**Exercise input**
'''

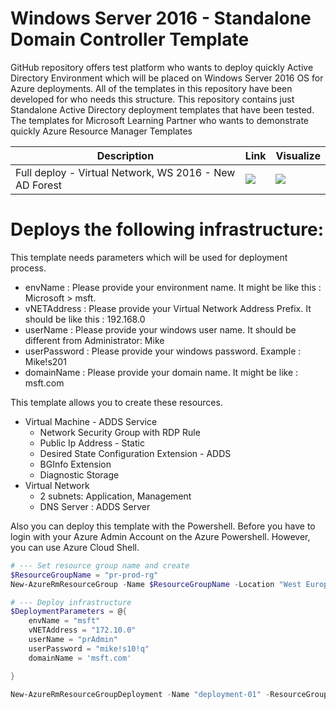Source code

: ﻿# Windows Server 2016 - Standalone Domain Controller Template


GitHub repository offers test platform who wants to deploy quickly Active Directory Environment which will be placed on Windows Server 2016 OS for Azure deployments. All of the templates in this repository have been developed for who needs this structure. This repository contains just Standalone Active Directory deployment templates that have been tested. The templates for Microsoft Learning Partner who wants to demonstrate quickly Azure Resource Manager Templates

Description | Link | Visualize
--- | --- | ---
Full deploy - Virtual Network, WS 2016 - New AD Forest  | <a href="https://portal.azure.com/#create/Microsoft.Template/uri/https%3A%2F%2Fraw.githubusercontent.com%2Fhasangural%2Fazure-dc-2016%2Fmaster%2Fazuredeploy.json" target="_blank"><img src="http://azuredeploy.net/deploybutton.png"/></a> | <a href="http://armviz.io/#/?load=https%3A%2F%2Fraw.githubusercontent.com%2Fhasangural%2Fazure-dc-2016%2Fmaster%2Fazuredeploy.json" target="_blank"><img src="http://armviz.io/visualizebutton.png"/></a>

 # Deploys the following infrastructure:

 This template needs parameters which will be used for deployment process.

* envName      : Please provide your environment name. It might be like this : Microsoft > msft.
* vNETAddress  : Please provide your Virtual Network Address Prefix. It should be like this : 192.168.0
* userName     : Please provide your windows user name. It should be different from Administrator: Mike
* userPassword : Please provide your windows  password. Example : Mike!s201
* domainName   : Please provide your domain name. It might be like : msft.com

This template allows you to create these resources.

* Virtual Machine - ADDS Service
  * Network Security Group with RDP Rule
  * Public Ip Address - Static
  * Desired State Configuration Extension - ADDS
  * BGInfo Extension 
  * Diagnostic Storage
* Virtual Network
  * 2 subnets: Application, Management
  * DNS Server : ADDS Server


Also you can deploy this template with the Powershell. Before you have to login with your Azure Admin Account on the Azure Powershell. However, you can use Azure Cloud Shell.

```PowerShell
# --- Set resource group name and create
$ResourceGroupName = "pr-prod-rg"
New-AzureRmResourceGroup -Name $ResourceGroupName -Location "West Europe" -Force

# --- Deploy infrastructure
$DeploymentParameters = @{
    envName = "msft"
    vNETAddress = "172.10.0"
    userName = "prAdmin"
    userPassword = "mike!s10!q"
    domainName = 'msft.com'

}

New-AzureRmResourceGroupDeployment -Name "deployment-01" -ResourceGroupName $ResourceGroupName -TemplateFile .\examples\example-linked-template.json @DeploymentParameters
```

'''

**Description of the task**
Tell how many lines above include the word "might". Give the number alone.

**Response area**
2